After the fiasco of replacing Greengo’s rear rim in Buenos Aires, I approached one of my colleagues who was coming from São Paulo, where there’s a couple of Brompton dealers. She managed to find the correct rim and brought it to Salta. With the help of YouTube, I rebuilt the wheel myself, but I had to rely on a bike shop mechanic to true it. Unfortunately, it didn’t go as smoothly as I expected. They managed to true it reasonably well laterally, but there was a significant radial deviation. So, I decided to take the wheel to another shop. They improved the overall trueness, but it still wasn’t optimal. Feeling a bit frustrated, I put the bike back together, but then my Lezyne pump stopped working while I was inflating the tires. I found another bike shop, brought Greengo to get the air pumped, purchased a new pump, and had yet another mechanic tinker with the wheel. It’s better than when I started, but it’s still not perfectly true. The good news is that I can cycle now. However, I’m a bit concerned about the tension of the spokes. After several attempts at different shops, I’m not sure if the tension is evenly distributed, which could lead to spoke breakage. I only have a few spare spokes, and I have an upcoming ten-day trip, so it’s a bit worrisome.

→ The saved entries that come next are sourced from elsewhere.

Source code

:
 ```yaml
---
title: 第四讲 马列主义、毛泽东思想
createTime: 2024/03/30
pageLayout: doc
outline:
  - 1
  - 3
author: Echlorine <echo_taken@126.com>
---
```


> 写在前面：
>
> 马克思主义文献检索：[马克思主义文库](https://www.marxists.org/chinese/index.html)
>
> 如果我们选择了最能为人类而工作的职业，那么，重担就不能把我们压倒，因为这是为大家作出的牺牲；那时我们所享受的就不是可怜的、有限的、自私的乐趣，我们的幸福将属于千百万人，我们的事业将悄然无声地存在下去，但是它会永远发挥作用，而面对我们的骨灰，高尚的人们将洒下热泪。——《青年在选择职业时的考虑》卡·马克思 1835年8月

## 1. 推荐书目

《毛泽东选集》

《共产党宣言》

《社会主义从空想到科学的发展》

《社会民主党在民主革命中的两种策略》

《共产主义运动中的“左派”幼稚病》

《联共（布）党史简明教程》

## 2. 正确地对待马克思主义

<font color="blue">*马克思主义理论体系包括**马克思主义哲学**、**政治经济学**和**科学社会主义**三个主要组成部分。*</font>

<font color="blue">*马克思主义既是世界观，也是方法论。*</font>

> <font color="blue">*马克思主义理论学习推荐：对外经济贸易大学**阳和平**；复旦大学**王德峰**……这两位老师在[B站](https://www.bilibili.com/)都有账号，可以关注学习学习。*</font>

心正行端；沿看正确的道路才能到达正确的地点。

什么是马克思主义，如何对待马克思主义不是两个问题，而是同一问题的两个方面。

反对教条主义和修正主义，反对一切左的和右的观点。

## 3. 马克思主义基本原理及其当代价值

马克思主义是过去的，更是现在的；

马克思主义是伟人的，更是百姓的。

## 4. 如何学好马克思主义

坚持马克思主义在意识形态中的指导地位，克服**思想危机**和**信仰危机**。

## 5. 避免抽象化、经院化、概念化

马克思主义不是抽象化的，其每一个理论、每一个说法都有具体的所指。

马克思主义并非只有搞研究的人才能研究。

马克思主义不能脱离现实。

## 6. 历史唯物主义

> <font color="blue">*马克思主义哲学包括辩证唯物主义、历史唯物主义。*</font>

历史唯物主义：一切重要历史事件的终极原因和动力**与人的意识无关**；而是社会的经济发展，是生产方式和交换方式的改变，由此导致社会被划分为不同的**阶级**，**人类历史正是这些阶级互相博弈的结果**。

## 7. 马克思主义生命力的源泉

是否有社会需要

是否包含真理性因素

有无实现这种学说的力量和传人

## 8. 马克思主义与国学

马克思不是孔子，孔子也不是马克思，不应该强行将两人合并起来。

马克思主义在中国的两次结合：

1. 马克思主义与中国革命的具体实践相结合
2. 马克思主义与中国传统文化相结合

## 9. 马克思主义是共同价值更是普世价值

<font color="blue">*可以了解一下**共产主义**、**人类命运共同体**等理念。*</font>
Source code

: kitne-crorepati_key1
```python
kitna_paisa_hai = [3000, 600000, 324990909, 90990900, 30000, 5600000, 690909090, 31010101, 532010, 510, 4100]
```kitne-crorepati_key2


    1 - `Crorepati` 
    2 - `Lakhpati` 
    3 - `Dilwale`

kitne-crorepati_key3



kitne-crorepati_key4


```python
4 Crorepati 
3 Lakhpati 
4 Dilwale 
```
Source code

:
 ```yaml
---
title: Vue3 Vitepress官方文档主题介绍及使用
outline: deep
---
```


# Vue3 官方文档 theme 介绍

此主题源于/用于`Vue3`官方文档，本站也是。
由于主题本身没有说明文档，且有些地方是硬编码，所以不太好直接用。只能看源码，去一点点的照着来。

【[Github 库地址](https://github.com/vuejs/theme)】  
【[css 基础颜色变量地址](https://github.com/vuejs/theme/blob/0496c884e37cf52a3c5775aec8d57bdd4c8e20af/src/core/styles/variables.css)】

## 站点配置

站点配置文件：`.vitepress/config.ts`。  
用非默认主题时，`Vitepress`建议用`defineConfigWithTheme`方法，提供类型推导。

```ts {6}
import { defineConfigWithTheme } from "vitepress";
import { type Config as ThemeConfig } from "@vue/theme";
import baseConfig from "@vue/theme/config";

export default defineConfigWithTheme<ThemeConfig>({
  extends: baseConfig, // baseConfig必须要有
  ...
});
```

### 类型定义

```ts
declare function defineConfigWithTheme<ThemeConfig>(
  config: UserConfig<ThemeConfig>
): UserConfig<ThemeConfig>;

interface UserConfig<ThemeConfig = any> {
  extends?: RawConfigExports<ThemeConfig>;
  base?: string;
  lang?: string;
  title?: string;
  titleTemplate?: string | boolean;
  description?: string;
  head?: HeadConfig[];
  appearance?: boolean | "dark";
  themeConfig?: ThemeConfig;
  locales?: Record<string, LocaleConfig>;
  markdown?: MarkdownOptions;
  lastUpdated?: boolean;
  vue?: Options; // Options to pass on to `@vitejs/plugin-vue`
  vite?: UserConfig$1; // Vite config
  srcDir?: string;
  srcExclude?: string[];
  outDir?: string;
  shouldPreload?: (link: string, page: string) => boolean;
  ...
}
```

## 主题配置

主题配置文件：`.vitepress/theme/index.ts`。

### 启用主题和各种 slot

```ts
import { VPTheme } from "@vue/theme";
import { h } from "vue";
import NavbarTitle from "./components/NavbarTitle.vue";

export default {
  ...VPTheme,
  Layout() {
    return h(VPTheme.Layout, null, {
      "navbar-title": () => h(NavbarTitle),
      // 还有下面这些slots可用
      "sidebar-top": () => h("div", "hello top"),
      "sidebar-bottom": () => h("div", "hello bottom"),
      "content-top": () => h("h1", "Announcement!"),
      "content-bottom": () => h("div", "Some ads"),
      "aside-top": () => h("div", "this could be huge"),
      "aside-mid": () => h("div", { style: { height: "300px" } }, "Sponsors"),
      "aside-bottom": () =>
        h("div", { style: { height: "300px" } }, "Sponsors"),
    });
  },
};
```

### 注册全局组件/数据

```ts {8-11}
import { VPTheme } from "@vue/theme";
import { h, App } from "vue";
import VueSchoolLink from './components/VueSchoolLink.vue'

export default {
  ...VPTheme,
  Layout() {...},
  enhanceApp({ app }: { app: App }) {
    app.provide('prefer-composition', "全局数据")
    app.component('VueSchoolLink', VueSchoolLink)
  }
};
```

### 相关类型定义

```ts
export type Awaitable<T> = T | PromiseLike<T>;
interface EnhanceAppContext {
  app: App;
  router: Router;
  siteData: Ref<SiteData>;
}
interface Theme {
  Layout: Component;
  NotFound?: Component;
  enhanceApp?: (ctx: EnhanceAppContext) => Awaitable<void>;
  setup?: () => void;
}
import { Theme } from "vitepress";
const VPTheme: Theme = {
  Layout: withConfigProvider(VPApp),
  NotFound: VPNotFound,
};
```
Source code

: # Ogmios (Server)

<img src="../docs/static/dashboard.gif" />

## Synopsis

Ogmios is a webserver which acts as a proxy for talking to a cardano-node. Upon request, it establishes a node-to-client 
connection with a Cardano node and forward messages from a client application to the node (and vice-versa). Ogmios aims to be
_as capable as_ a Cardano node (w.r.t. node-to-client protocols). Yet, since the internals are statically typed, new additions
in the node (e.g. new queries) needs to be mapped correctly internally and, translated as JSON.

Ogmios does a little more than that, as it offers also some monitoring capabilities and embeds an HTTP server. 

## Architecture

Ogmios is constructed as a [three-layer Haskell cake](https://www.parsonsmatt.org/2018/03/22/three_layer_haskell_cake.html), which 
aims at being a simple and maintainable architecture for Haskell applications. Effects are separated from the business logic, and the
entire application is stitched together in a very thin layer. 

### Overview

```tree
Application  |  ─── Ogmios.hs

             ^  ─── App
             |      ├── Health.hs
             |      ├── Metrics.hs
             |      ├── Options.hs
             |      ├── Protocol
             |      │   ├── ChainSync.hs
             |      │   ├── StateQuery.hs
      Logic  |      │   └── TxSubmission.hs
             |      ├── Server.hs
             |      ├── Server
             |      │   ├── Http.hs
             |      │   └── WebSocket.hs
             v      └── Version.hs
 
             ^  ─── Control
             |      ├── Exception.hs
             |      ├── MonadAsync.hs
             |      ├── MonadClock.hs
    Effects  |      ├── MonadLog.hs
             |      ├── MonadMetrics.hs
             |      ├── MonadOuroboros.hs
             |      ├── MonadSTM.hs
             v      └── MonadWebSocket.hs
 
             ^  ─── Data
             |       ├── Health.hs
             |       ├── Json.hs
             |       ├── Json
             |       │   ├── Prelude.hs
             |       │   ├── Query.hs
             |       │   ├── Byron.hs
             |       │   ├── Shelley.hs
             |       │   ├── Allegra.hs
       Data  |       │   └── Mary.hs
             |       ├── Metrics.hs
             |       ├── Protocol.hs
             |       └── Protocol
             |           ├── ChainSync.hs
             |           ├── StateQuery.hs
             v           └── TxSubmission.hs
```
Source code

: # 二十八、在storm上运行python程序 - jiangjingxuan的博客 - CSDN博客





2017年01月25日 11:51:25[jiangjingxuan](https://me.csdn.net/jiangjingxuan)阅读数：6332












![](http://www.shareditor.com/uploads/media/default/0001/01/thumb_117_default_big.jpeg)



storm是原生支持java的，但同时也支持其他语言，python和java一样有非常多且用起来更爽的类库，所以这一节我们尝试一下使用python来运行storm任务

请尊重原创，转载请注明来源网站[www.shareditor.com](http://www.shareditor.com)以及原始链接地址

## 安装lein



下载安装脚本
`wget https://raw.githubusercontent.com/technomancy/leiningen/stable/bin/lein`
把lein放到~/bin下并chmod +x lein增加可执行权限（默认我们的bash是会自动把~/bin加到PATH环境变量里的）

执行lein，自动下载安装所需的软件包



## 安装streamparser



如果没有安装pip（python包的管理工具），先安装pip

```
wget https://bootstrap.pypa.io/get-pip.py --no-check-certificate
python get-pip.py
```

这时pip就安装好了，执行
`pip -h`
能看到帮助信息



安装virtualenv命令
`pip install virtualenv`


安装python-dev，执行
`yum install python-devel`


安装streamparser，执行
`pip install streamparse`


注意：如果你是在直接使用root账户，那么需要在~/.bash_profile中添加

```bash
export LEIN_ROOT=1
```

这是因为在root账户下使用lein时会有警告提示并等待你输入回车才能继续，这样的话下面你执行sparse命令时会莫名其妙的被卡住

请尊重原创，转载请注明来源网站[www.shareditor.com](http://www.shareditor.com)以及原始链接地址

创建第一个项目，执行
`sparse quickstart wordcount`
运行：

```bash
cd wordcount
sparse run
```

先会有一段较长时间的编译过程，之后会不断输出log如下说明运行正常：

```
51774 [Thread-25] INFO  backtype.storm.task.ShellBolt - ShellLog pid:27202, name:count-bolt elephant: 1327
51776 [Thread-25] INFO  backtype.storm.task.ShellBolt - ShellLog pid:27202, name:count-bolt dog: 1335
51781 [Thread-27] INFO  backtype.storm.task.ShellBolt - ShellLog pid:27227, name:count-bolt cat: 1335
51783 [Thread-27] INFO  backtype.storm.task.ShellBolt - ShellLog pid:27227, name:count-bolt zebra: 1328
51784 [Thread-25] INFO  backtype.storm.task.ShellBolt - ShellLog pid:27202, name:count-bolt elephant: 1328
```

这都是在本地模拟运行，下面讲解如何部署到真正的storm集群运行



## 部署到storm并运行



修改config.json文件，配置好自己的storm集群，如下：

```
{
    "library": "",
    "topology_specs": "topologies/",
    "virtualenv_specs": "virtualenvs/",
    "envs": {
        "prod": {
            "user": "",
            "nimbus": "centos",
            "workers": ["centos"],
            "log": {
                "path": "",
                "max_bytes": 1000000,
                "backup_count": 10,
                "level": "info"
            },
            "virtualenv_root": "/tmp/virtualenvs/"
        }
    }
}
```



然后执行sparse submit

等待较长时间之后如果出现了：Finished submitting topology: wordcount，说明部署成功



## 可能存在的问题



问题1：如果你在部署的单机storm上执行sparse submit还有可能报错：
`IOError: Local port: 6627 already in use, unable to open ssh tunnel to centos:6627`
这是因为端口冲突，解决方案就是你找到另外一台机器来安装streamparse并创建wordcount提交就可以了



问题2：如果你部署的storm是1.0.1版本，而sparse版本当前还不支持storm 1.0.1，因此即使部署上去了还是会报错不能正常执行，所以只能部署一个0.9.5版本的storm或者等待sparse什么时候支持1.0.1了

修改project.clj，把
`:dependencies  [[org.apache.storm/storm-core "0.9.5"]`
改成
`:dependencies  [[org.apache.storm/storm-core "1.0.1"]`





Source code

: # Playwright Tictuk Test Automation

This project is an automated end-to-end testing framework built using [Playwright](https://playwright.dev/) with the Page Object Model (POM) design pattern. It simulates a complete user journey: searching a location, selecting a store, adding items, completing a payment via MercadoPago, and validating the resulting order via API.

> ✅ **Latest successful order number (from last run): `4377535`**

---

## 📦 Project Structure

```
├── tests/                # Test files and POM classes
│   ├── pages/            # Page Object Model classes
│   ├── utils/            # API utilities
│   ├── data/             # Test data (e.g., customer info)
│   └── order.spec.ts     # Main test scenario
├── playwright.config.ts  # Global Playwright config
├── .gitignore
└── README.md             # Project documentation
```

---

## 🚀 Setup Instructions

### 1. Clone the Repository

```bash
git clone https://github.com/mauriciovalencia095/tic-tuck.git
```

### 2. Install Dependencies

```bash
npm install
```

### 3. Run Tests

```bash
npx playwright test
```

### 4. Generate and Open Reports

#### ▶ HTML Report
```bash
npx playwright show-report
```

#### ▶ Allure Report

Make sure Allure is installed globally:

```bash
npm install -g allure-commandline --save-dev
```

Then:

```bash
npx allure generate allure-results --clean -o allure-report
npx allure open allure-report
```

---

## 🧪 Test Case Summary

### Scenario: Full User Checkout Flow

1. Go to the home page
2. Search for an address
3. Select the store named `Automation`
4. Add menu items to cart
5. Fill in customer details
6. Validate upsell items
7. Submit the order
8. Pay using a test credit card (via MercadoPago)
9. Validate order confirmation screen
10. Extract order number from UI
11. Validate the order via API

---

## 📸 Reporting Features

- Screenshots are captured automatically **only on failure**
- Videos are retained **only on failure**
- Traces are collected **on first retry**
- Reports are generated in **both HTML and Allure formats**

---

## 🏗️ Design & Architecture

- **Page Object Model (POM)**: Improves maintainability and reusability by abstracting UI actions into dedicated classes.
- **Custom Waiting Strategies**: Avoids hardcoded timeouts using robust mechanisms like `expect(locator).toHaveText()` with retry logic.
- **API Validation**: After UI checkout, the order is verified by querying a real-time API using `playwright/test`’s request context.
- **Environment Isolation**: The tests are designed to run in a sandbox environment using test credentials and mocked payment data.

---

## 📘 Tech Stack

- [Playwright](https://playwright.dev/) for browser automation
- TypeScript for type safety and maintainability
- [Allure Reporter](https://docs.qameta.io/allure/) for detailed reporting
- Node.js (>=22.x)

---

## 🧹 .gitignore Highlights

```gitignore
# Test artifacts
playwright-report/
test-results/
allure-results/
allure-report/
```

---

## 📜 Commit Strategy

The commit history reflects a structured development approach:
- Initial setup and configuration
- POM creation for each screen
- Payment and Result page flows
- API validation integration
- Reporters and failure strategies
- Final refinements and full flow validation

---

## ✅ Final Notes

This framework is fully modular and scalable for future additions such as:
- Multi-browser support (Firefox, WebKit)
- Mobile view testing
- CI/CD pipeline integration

To test the wheel and myself before the upcoming trip, I cycled to Quebrada del Toro, a gorge that begins roughly 30 km from Salta and extends high into the mountains. However, I only ventured 25 km deep into it. Despite the gentle incline, my legs felt crushed. I hadn’t planned to go any further anyways, and even if I had, I wouldn’t have made much progress. Throughout the ride, I attentively listened to the noises Greengo was making, trying to determine their source – whether it was the rear wheel, the drivetrain, or the fork. I still don’t know. What I do know is that the lowest gear in the hub isn’t engaging, which is not good. The test revealed that neither I nor Greengo are in top shape. In a week, we will embark on a trip in the mountains, and we need to be prepared.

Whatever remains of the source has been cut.